Critics in the early days of the shale gale said the natural gas industry was setting itself up for collapse, with reserve estimates supposedly exaggerated and decline curves underestimated. Since then, production out of U.S. shale plays has flooded the market, lowering prices nationally, with reverberations felt throughout the economy (see Shale Daily,Sept. 11; Sept. 5; May 21). And the Marcellus remains the gold standard of the nation’s shale plays.

“The average Marcellus well is going to have a production history that looks to me like it will net somewhere on the order of three times as much gas as the average Barnett [Shale] well, to give an indication of how it’s doing,” Engelder said.

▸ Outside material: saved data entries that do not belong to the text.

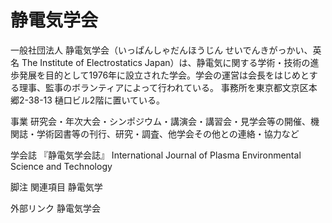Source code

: # 静電気学会

一般社団法人 静電気学会（いっぱんしゃだんほうじん せいでんきがっかい、英名 The Institute of Electrostatics Japan）は、静電気に関する学術・技術の進歩発展を目的として1976年に設立された学会。学会の運営は会長をはじめとする理事、監事のボランティアによって行われている。
事務所を東京都文京区本郷2-38-13 樋口ビル2階に置いている。

事業
研究会・年次大会・シンポジウム・講演会・講習会・見学会等の開催、機関誌・学術図書等の刊行、研究・調査、他学会その他との連絡・協力など

学会誌
『静電気学会誌』
International Journal of Plasma Environmental Science and Technology

脚注
関連項目
静電気学

外部リンク
静電気学会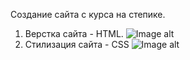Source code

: Создание сайта с курса на степике.
1. Верстка сайта - HTML.
![Image alt](https://github.com/lMilVl/website-course-from-stepik/blob/7519616836c9319c813125c945da2cc49d20737f/result/1.png)
2. Стилизация сайта - CSS
![Image alt](https://github.com/lMilVl/website-course-from-stepik/blob/7519616836c9319c813125c945da2cc49d20737f/result/2.png)
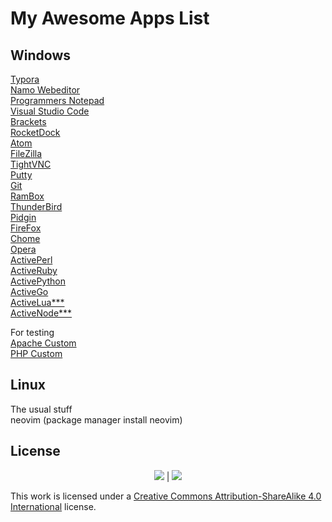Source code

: # **My Awesome Apps List**  

## Windows   

  

[Typora](https://typora.io/)  
[Namo Webeditor](http://namo.com)  
[Programmers Notepad](http://www.pnotepad.org/)  
[Visual Studio Code](https://code.visualstudio.com/)  
[Brackets](http://brackets.io/)  
[RocketDock](https://punklabs.com/)  
[Atom](https://atom.io/)  
[FileZilla](https://filezilla-project.org/)  
[TightVNC](https://www.tightvnc.com/)  
[Putty](https://www.putty.org/)  
[Git](https://git-scm.com/download/win)  
[RamBox](http://rambox.pro)  
[ThunderBird](https://www.thunderbird.net)  
[Pidgin](http://pidgin.im/)  
[FireFox](getfirefox.com)  
[Chome](http://www.google.com/chrome)  
[Opera](http://opera.com)  
[ActivePerl](https://www.activestate.com/activeperl)  
[ActiveRuby](https://www.activestate.com/activeruby)  
[ActivePython](https://www.activestate.com/activepython)  
[ActiveGo](https://www.activestate.com/activego)  
[ActiveLua***](https://www.activestate.com/lua)  
[ActiveNode***](https://www.activestate.com/node)  

For testing  
[Apache Custom](https://casjay.pro/updates/Apache%20HTTPD.exe)  
[PHP Custom](https://casjay.pro/updates/PHP.exe)  


## Linux  
The usual stuff  
neovim (package manager install neovim)


## License

<p align="center">
<a href="https://creativecommons.org"><img src="https://casjaysdev-sites.github.io/static/default-icons/cc.png" border="0"></a> | <a href="https://awesome.re"><img src="https://casjaysdev-sites.github.io/static/default-icons/awesome.png" border="0"></a>
</p>  

This work is licensed under a [Creative Commons Attribution-ShareAlike 4.0 International](http://creativecommons.org/licenses/by-sa/4.0/) license.  
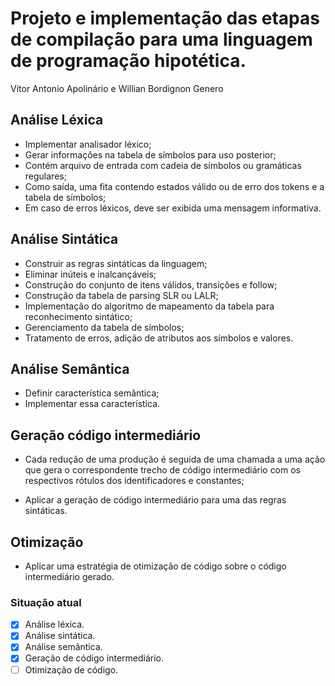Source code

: # Projeto e implementação das etapas de compilação para uma linguagem de programação hipotética.

Vitor Antonio Apolinário e Willian Bordignon Genero

## Análise Léxica

* Implementar analisador léxico;
* Gerar informações na tabela de símbolos para uso posterior;
* Contém arquivo de entrada com cadeia de símbolos ou gramáticas regulares;
* Como saída, uma fita contendo estados válido ou de erro dos tokens e a tabela de símbolos;
* Em caso de erros léxicos, deve ser exibida uma mensagem informativa.

## Análise Sintática

* Construir as regras sintáticas da linguagem;
* Eliminar inúteis e inalcançáveis;
* Construção do conjunto de itens válidos, transições e follow;
* Construção da tabela de parsing SLR ou LALR;
* Implementação do algoritmo de mapeamento da tabela para reconhecimento sintático;
* Gerenciamento da tabela de símbolos;
* Tratamento de erros, adição de atributos aos símbolos e valores.

## Análise Semântica

* Definir característica semântica;
* Implementar essa característica.

## Geração código intermediário

* Cada redução de uma produção é seguida de uma chamada a uma ação que gera o correspondente trecho de código intermediário com os respectivos rótulos dos identificadores e constantes;

* Aplicar a geração de código intermediário para uma das regras sintáticas.

## Otimização

* Aplicar uma estratégia de otimização de código sobre o código intermediário gerado.

### Situação atual

* [X] Análise léxica.
* [X] Análise sintática.
* [X] Análise semântica.
* [X] Geração de código intermediário.
* [ ] Otimização de código.
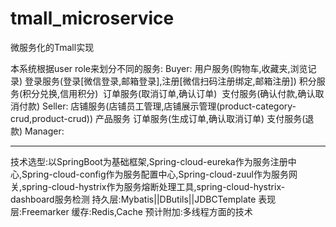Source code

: # tmall_microservice
微服务化的Tmall实现

本系统根据user role来划分不同的服务:
Buyer:
	用户服务(购物车,收藏夹,浏览记录)
	登录服务(登录[微信登录,邮箱登录],注册[微信扫码注册绑定,邮箱注册])
	积分服务(积分兑换,信用积分)
  订单服务(取消订单,确认订单)
  支付服务(确认付款,确认取消付款)
Seller:
  店铺服务(店铺员工管理,店铺展示管理(product-category-crud,product-crud))
	产品服务
	订单服务(生成订单,确认取消订单)
	支付服务(退款)
Manager:

----------------------------------------------------------------------------------
技术选型:以SpringBoot为基础框架,Spring-cloud-eureka作为服务注册中心,Spring-cloud-config作为服务配置中心,Spring-cloud-zuul作为服务网关,spring-cloud-hystrix作为服务熔断处理工具,spring-cloud-hystrix-dashboard服务检测
持久层:Mybatis||DButils||JDBCTemplate
表现层:Freemarker
缓存:Redis,Cache
预计附加:多线程方面的技术




  
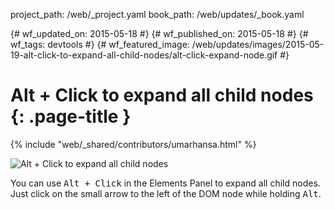 project_path: /web/_project.yaml
book_path: /web/updates/_book.yaml

{# wf_updated_on: 2015-05-18 #}
{# wf_published_on: 2015-05-18 #}
{# wf_tags: devtools #}
{# wf_featured_image: /web/updates/images/2015-05-19-alt-click-to-expand-all-child-nodes/alt-click-expand-node.gif #}

# Alt + Click to expand all child nodes {: .page-title }

{% include "web/_shared/contributors/umarhansa.html" %}


<img src="/web/updates/images/2015-05-19-alt-click-to-expand-all-child-nodes/alt-click-expand-node.gif" alt="Alt + Click to expand all child nodes">

You can use <kbd class="kbd">Alt + Click</kbd> in the Elements Panel to expand all child nodes. Just click on the small arrow to the left of the DOM node while holding <kbd class="kbd">Alt</kbd>.


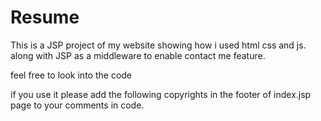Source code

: # Resume

This is a JSP project of my website showing how i used html css and js. along with JSP as a middleware to enable contact me feature. 

feel free to look into the code 

if you use it please add the following copyrights in the footer of index.jsp page to your comments in code.
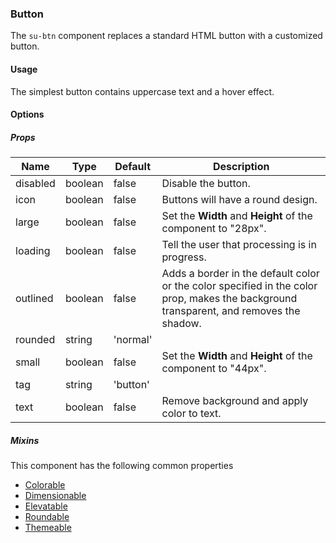 ### Button

The `su-btn` component replaces a standard HTML button with a customized button.

<su-divider class="mb-8" />

#### Usage

The simplest button contains uppercase text and a hover effect.

<sample />

#### Options

##### Props

|Name|Type|Default|Description|
|----|----|-------|-----------|
|disabled|boolean|false|Disable the button. |
|icon|boolean|false|Buttons will have a round design. |
|large|boolean|false|Set the **Width** and **Height** of the component to "28px". |
|loading|boolean|false|Tell the user that processing is in progress. |
|outlined|boolean|false|Adds a border in the default color or the color specified in the color prop, makes the background transparent, and removes the shadow. |
|rounded|string|'normal'||
|small|boolean|false|Set the **Width** and **Height** of the component to "44px". |
|tag|string|'button'||
|text|boolean|false|Remove background and apply color to text. ||

##### Mixins

This component has the following common properties

- [Colorable](/internals/mixins#Colorable)
- [Dimensionable](/internals/mixins#Dimensionable)
- [Elevatable](/internals/mixins#Elevatable)
- [Roundable](/internals/mixins#Roundable)
- [Themeable](/internals/mixins#Themeable)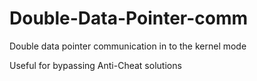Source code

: # Double-Data-Pointer-comm
Double data pointer communication in to the kernel mode

Useful for bypassing Anti-Cheat solutions
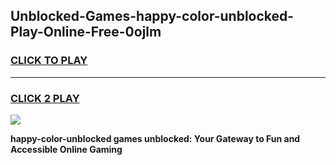 
## Unblocked-Games-happy-color-unblocked-Play-Online-Free-0ojlm
<h3>
<a href="https://premium76.site?title=happy-color-unblocked&ref=26A">CLICK TO PLAY</a></h3>
<hr>

<h3>
<a href="https://premium76.site?title=happy-color-unblocked&ref=26A">CLICK 2 PLAY</a>
  
</h3>

<a href="https://premium76.site?title=happy-color-unblocked&ref=26A"><img src="https://clearcache.store/games.png"></a>


**happy-color-unblocked games unblocked: Your Gateway to Fun and Accessible Online Gaming**
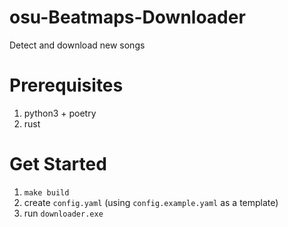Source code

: # osu-Beatmaps-Downloader
Detect and download new songs

# Prerequisites
1. python3 + poetry
2. rust

# Get Started
1. `make build`
2. create `config.yaml` (using `config.example.yaml` as a template)
3. run `downloader.exe`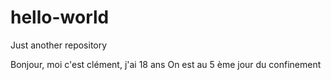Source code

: # hello-world
Just another repository

Bonjour, moi c'est clément, j'ai 18 ans
On est au 5 ème jour du confinement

And nay-sayers have said natural gas shale wells can not pay for themselves. Not true, Engelder said. Cumulative production in Pennsylvania through June 2013 was 4.8 Tcf, enough to pay for 3,409 wells at $3.50/Mcf, assuming leasing is part of the $5 million average well cost, he said.

“These numbers are soft, I admit, but if you actually take these at face value you can see that roughly 95% of all Marcellus wells — that includes ones that have only produced for six months to a year — 95% of all Marcellus wells have paid for themselves, based on early production. Admittedly, gas price goes up and down and there are other costs going up and down, but this gives you some idea just how robust it is.”